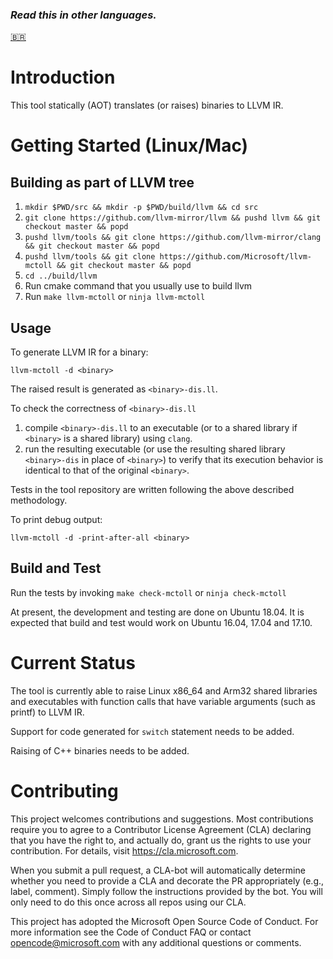 ### *Read this in other languages.*
[🇧🇷](translations/README.pt-br.md)

# Introduction
This tool statically (AOT) translates (or raises) binaries to LLVM IR.

# Getting Started (Linux/Mac)
## Building as part of LLVM tree

1.  `mkdir $PWD/src && mkdir -p $PWD/build/llvm && cd src`
2.  `git clone https://github.com/llvm-mirror/llvm && pushd llvm && git checkout master && popd`
3.  `pushd llvm/tools && git clone https://github.com/llvm-mirror/clang && git checkout master && popd`
4.  `pushd llvm/tools && git clone https://github.com/Microsoft/llvm-mctoll && git checkout master && popd`
7.  `cd ../build/llvm`
7.  Run cmake command that you usually use to build llvm
8.  Run `make llvm-mctoll` or `ninja llvm-mctoll`

## Usage

To generate LLVM IR for a binary:

`llvm-mctoll -d <binary>`

The raised result is generated as `<binary>-dis.ll`.

To check the correctness of `<binary>-dis.ll`
1. compile `<binary>-dis.ll` to an executable (or to a shared library if `<binary>` is a shared library) using `clang`.
2. run the resulting executable (or use the resulting shared library `<binary>-dis` in place of `<binary>`) to verify that its execution behavior is identical to that of the original `<binary>`.

Tests in the tool repository are written following the above described methodology.

To print debug output:

`llvm-mctoll -d -print-after-all <binary>`

## Build and Test

Run the tests by invoking `make check-mctoll` or `ninja check-mctoll`

At present, the development and testing are done on Ubuntu 18.04. It is expected that build and test would work on Ubuntu 16.04, 17.04 and 17.10.

# Current Status

The tool is currently able to raise Linux x86_64 and Arm32 shared libraries and executables with function calls that have variable arguments (such as printf) to LLVM IR.

Support for code generated for `switch` statement needs to be added.

Raising of C++ binaries needs to be added.

# Contributing

This project welcomes contributions and suggestions. Most contributions require you to agree to a Contributor License Agreement (CLA) 
declaring that you have the right to, and actually do, grant us the rights to use your contribution. For details, visit 
https://cla.microsoft.com.

When you submit a pull request, a CLA-bot will automatically determine whether you need to provide a CLA and decorate the PR 
appropriately (e.g., label, comment). Simply follow the instructions provided by the bot. You will only need to do this once across all 
repos using our CLA.

This project has adopted the Microsoft Open Source Code of Conduct. For more information see the Code of Conduct FAQ or contact 
opencode@microsoft.com with any additional questions or comments.


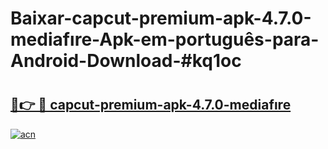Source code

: # Baixar-capcut-premium-apk-4.7.0-mediafıre-Apk-em-português​-para-Android-Download-#kq1oc

# <h2><a href="https://ainizakaria.my?title=capcut-premium-apk-4.7.0-mediafıre&ref=24M">🔗👉 🔴 capcut-premium-apk-4.7.0-mediafıre</a></h2>

[![acn](https://github.com/user-attachments/assets/0f9c940e-d8b0-45ae-aac7-cd30a18b3e1c)](https://ainizakaria.my?title=capcut-premium-apk-4.7.0-mediafıre&ref=24M)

-----

Of the lines above, output exactly those from the line bearing "This tool statically" through the line bearing "git clone https://github.com/llvm-mirror/clang", inclusive.

EXERCISE RESULT:
This tool statically (AOT) translates (or raises) binaries to LLVM IR.

# Getting Started (Linux/Mac)
## Building as part of LLVM tree

1.  `mkdir $PWD/src && mkdir -p $PWD/build/llvm && cd src`
2.  `git clone https://github.com/llvm-mirror/llvm && pushd llvm && git checkout master && popd`
3.  `pushd llvm/tools && git clone https://github.com/llvm-mirror/clang && git checkout master && popd`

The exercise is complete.